• EXERCISE
Among these entries, how many lines contain "related"? Say the number and nothing else.

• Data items
----
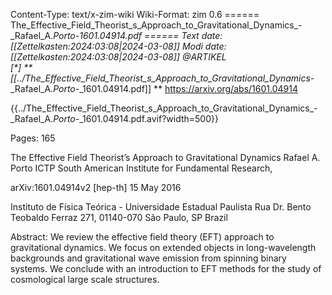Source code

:Content-Type: text/x-zim-wiki
Wiki-Format: zim 0.6
====== The_Effective_Field_Theorist_s_Approach_to_Gravitational_Dynamics_-_Rafael_A._Porto_-_1601.04914.pdf ======
Text date: [[Zettelkasten:2024:03:08|2024-03-08]] Modi date: [[Zettelkasten:2024:03:08|2024-03-08]]
@ARTIKEL  
[*] **[[../The_Effective_Field_Theorist_s_Approach_to_Gravitational_Dynamics_-_Rafael_A._Porto_-_1601.04914.pdf]] **
https://arxiv.org/abs/1601.04914


{{../The_Effective_Field_Theorist_s_Approach_to_Gravitational_Dynamics_-_Rafael_A._Porto_-_1601.04914.pdf.avif?width=500}}

Pages:           165


The Effective Field Theorist’s Approach
to Gravitational Dynamics
Rafael A. Porto
ICTP South American Institute for Fundamental Research,

arXiv:1601.04914v2 [hep-th] 15 May 2016

Instituto de Fı́sica Teórica - Universidade Estadual Paulista
Rua Dr. Bento Teobaldo Ferraz 271, 01140-070 São Paulo, SP Brazil

Abstract:
We review the effective field theory (EFT) approach to gravitational dynamics. We focus on extended
objects in long-wavelength backgrounds and gravitational wave emission from spinning binary systems.
We conclude with an introduction to EFT methods for the study of cosmological large scale structures.


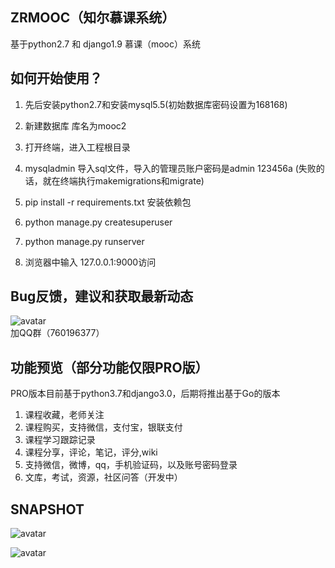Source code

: ## ZRMOOC（知尔慕课系统）
基于python2.7 和 django1.9 慕课（mooc）系统


## 如何开始使用？
1. 先后安装python2.7和安装mysql5.5(初始数据库密码设置为168168)

2. 新建数据库 库名为mooc2

3. 打开终端，进入工程根目录

4. mysqladmin 导入sql文件，导入的管理员账户密码是admin 123456a
(失败的话，就在终端执行makemigrations和migrate)

5. pip install -r requirements.txt 安装依赖包

6. python manage.py createsuperuser

7. python manage.py runserver

8. 浏览器中输入 127.0.0.1:9000访问


## Bug反馈，建议和获取最新动态
![avatar](https://github.com/ZREDU-007/zrmooc/blob/master/qqg.png?raw=true)
<br/>
   加QQ群（760196377）

## 功能预览（部分功能仅限PRO版）
PRO版本目前基于python3.7和django3.0，后期将推出基于Go的版本

1. 课程收藏，老师关注
2. 课程购买，支持微信，支付宝，银联支付
3. 课程学习跟踪记录
4. 课程分享，评论，笔记，评分,wiki
5. 支持微信，微博，qq，手机验证码，以及账号密码登录
6. 文库，考试，资源，社区问答（开发中）

## SNAPSHOT
![avatar](https://github.com/ZREDU-007/zrmooc/blob/master/index.jpg?raw=true)

![avatar](https://github.com/ZREDU-007/zrmooc/blob/master/course_detail.jpg?raw=true)
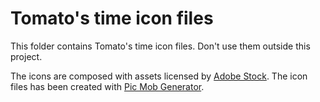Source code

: # Tomato's time icon files

This folder contains Tomato's time icon files. Don't use them outside this project.

The icons are composed with assets licensed by [Adobe Stock](https://vasur.fr/adobestock).
The icon files has been created with [Pic Mob Generator](https://picmobgenerator.olfsoftware.fr).
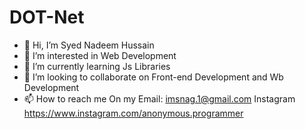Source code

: # DOT-Net

- 👋 Hi, I’m Syed Nadeem Hussain
- 👀 I’m interested in Web Development
- 🌱 I’m currently learning Js Libraries
- 💞️ I’m looking to collaborate on Front-end Development and Wb Development
- 📫 How to reach me On my Email: imsnag.1@gmail.com
                           Instagram https://www.instagram.com/anonymous.programmer

<!---
Snag-hub/Snag-hub is a ✨ special ✨ repository because its `README.md` (this file) appears on your GitHub profile.
You can click the Preview link to take a look at your changes.
--->

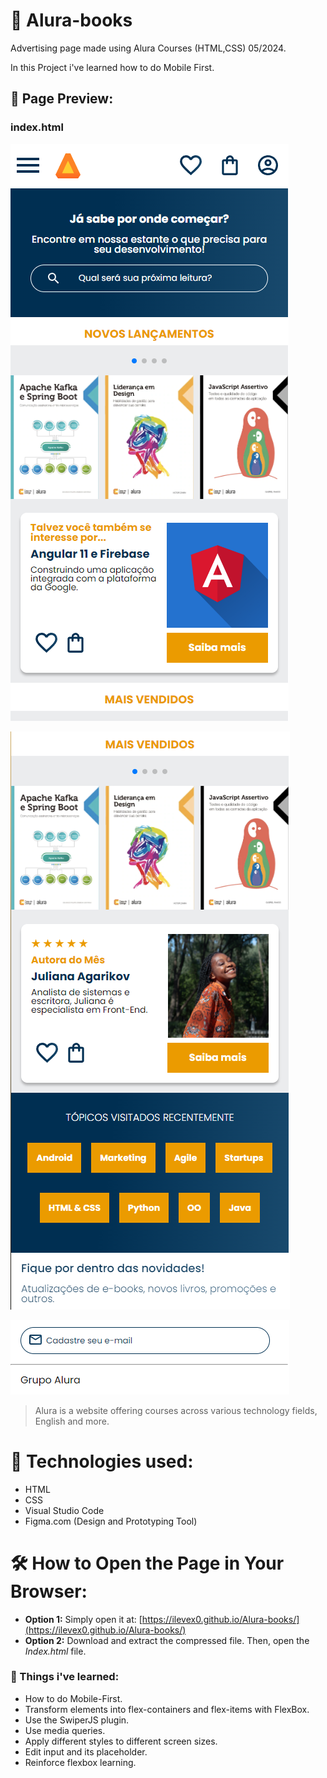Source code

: # 🌱 Alura-books 
Advertising page made using Alura Courses (HTML,CSS) 05/2024.

In this Project i've learned how to do Mobile First.
## 📃 Page Preview:

### index.html

![alurabooks1](https://raw.githubusercontent.com/ilevex0/Alura-books/main/imgsForReadme/alurabooks1.png)

![alurabooks2](https://raw.githubusercontent.com/ilevex0/Alura-books/main/imgsForReadme/alurabooks2.png)

![alurabooks3](https://raw.githubusercontent.com/ilevex0/Alura-books/main/imgsForReadme/alurabooks3.png)
> Alura is a website offering courses across various technology fields, English and more.

# 🔎 Technologies used:
- HTML
- CSS
- Visual Studio Code
- Figma.com (Design and Prototyping Tool)

# 🛠 How to Open the Page in Your Browser:
- **Option 1:** Simply open it at: [https://ilevex0.github.io/Alura-books/](https://ilevex0.github.io/Alura-books/)
- **Option 2:** Download and extract the compressed file. Then, open the *Index.html* file.

### 🌱 Things i've learned:
* How to do Mobile-First.
* Transform elements into flex-containers and flex-items with FlexBox.
* Use the SwiperJS plugin.
* Use media queries.
* Apply different styles to different screen sizes.
* Edit input and its placeholder.
* Reinforce flexbox learning.
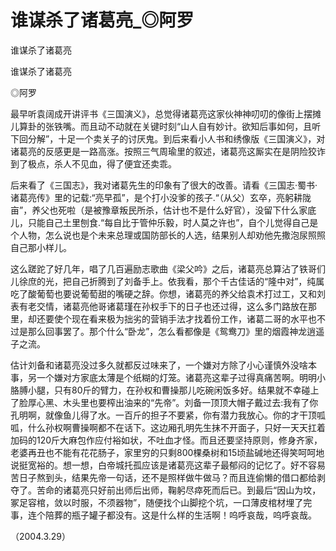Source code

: # 谁谋杀了诸葛亮_◎阿罗

谁谋杀了诸葛亮

谁谋杀了诸葛亮

◎阿罗

最早听袁阔成开讲评书《三国演义》，总觉得诸葛亮这家伙神神叨叨的像街上摆摊儿算卦的张铁嘴。而且动不动就在关键时刻“山人自有妙计。欲知后事如何，且听下回分解”，十足一个卖关子的讨厌鬼。到后来看小人书和绣像版《三国演义》，对诸葛亮的反感更是一路高涨。按照三气周瑜里的叙述，诸葛亮这厮实在是阴险狡诈到了极点，杀人不见血，得了便宜还卖乖。

后来看了《三国志》，我对诸葛先生的印象有了很大的改善。请看《三国志·蜀书·诸葛亮传》里的记载:“亮早孤”，是个打小没爹的孩子.“（从父）玄卒，亮躬耕陇亩”，养父也死啦（是被豫章叛民所杀，估计也不是什么好官），没留下什么家底儿，只能自己土里刨食.“每自比于管仲乐毅，时人莫之许也”，自个儿觉得自己是个人物，怎么说也是个未来总理或国防部长的人选，结果别人却劝他先撒泡尿照照自己那小样儿。

这么蹉跎了好几年，唱了几百遍励志歌曲《梁父吟》之后，诸葛亮总算沾了铁哥们儿徐庶的光，把自己折腾到了刘备手上。依我看，那个千古佳话的“隆中对”，纯属吃了酸葡萄也要说葡萄甜的嘴硬之辞。你想，诸葛亮的养父给袁术打过工，又和刘表有老交情，诸葛亮他哥诸葛瑾在孙权手下的日子也还过得，这么多门路放在那里，却还要使个现在看来极为拙劣的营销手法才找着份工作，诸葛二哥的水平也不过是那么回事罢了。那个什么“卧龙”，怎么看都像是《鸳鸯刀》里的烟霞神龙逍遥子之流。

估计刘备和诸葛亮没过多久就都反过味来了，一个嫌对方除了小心谨慎外没啥本事，另一个嫌对方家底太薄是个纸糊的灯笼。诸葛亮这辈子过得真痛苦啊。明明小胳膊小腿，只有80斤的臂力，在孙权和曹操那儿吃碗闲饭多好。结果就不幸碰上了脸厚心黑、木头里也要榨出油来的“先帝”。刘备一顶顶大帽子戴过去:我有了你孔明啊，就像鱼儿得了水。一百斤的担子不要紧，你有潜力我放心。你的才干顶呱呱，什么孙权啊曹操啊都不在话下。这边厢孔明先生抹不开面子，只好一天天扛着加码的120斤大麻包作应付裕如状，不吐血才怪。而且还要坚持原则，修身齐家，老婆再丑也不能有花花肠子，家里穷的只剩800棵桑树和15顷盐碱地还得笑呵呵地说挺宽裕的。想一想，白帝城托孤应该是诸葛亮这辈子最郁闷的记忆了。好不容易苦日子熬到头，结果先帝一句话，还不是照样做牛做马？而且连偷懒的借口都给剥夺了。苦命的诸葛亮只好前出师后出师，鞠躬尽瘁死而后已。到最后“因山为坟，冢足容棺，敛以时服，不须器物”，随便找个山脚挖个坑，一口薄皮棺材埋了完事，连个陪葬的瓶子罐子都没有。这是什么样的生活啊！呜呼哀哉，呜呼哀哉。

（2004.3.29）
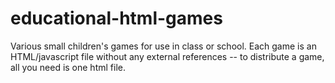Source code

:# educational-html-games
Various small children's games for use in class or school. Each game is an HTML/javascript file without any external references -- to distribute a game, all you need is one html file.
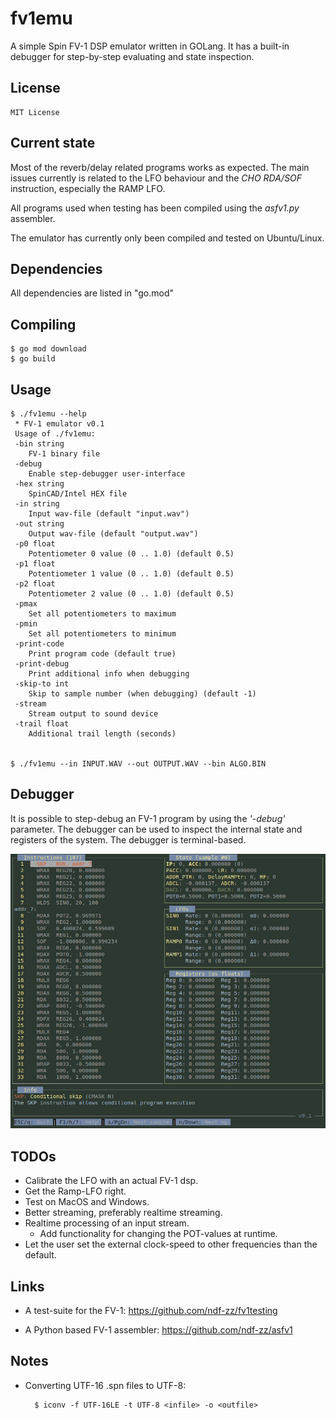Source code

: # fv1emu

A simple Spin FV-1 DSP emulator written in GOLang. It has a built-in
debugger for step-by-step evaluating and state inspection.

## License

    MIT License

## Current state

Most of the reverb/delay related programs works as expected. The main
issues currently is related to the LFO behaviour and the *CHO RDA/SOF*
instruction, especially the RAMP LFO.


All programs used when testing has been compiled using the *asfv1.py*
assembler.


The emulator has currently only been compiled and tested on
Ubuntu/Linux.



## Dependencies

All dependencies are listed in "go.mod"



## Compiling

    $ go mod download
    $ go build



## Usage

    $ ./fv1emu --help
     * FV-1 emulator v0.1
     Usage of ./fv1emu:
     -bin string
    	FV-1 binary file
     -debug
    	Enable step-debugger user-interface
     -hex string
    	SpinCAD/Intel HEX file
     -in string
    	Input wav-file (default "input.wav")
     -out string
    	Output wav-file (default "output.wav")
     -p0 float
    	Potentiometer 0 value (0 .. 1.0) (default 0.5)
     -p1 float
    	Potentiometer 1 value (0 .. 1.0) (default 0.5)
     -p2 float
    	Potentiometer 2 value (0 .. 1.0) (default 0.5)
     -pmax
    	Set all potentiometers to maximum
     -pmin
    	Set all potentiometers to minimum
     -print-code
    	Print program code (default true)
     -print-debug
    	Print additional info when debugging
     -skip-to int
    	Skip to sample number (when debugging) (default -1)
     -stream
    	Stream output to sound device
     -trail float
    	Additional trail length (seconds)


    $ ./fv1emu --in INPUT.WAV --out OUTPUT.WAV --bin ALGO.BIN 



## Debugger

It is possible to step-debug an FV-1 program by using the *'-debug'*
parameter. The debugger can be used to inspect the internal state and
registers of the system. The debugger is terminal-based.

![Debugger](/debugger-screenshot.png)



## TODOs

 - Calibrate the LFO with an actual FV-1 dsp.
 - Get the Ramp-LFO right.
 - Test on MacOS and Windows.
 - Better streaming, preferably realtime streaming.
 - Realtime processing of an input stream.
   - Add functionality for changing the POT-values at runtime.
 - Let the user set the external clock-speed to other frequencies than
   the default.


## Links

 - A test-suite for the FV-1: https://github.com/ndf-zz/fv1testing

 - A Python based FV-1 assembler: https://github.com/ndf-zz/asfv1



## Notes

- Converting UTF-16 .spn files to UTF-8:
 
        $ iconv -f UTF-16LE -t UTF-8 <infile> -o <outfile>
----
• ANSWER BOX
2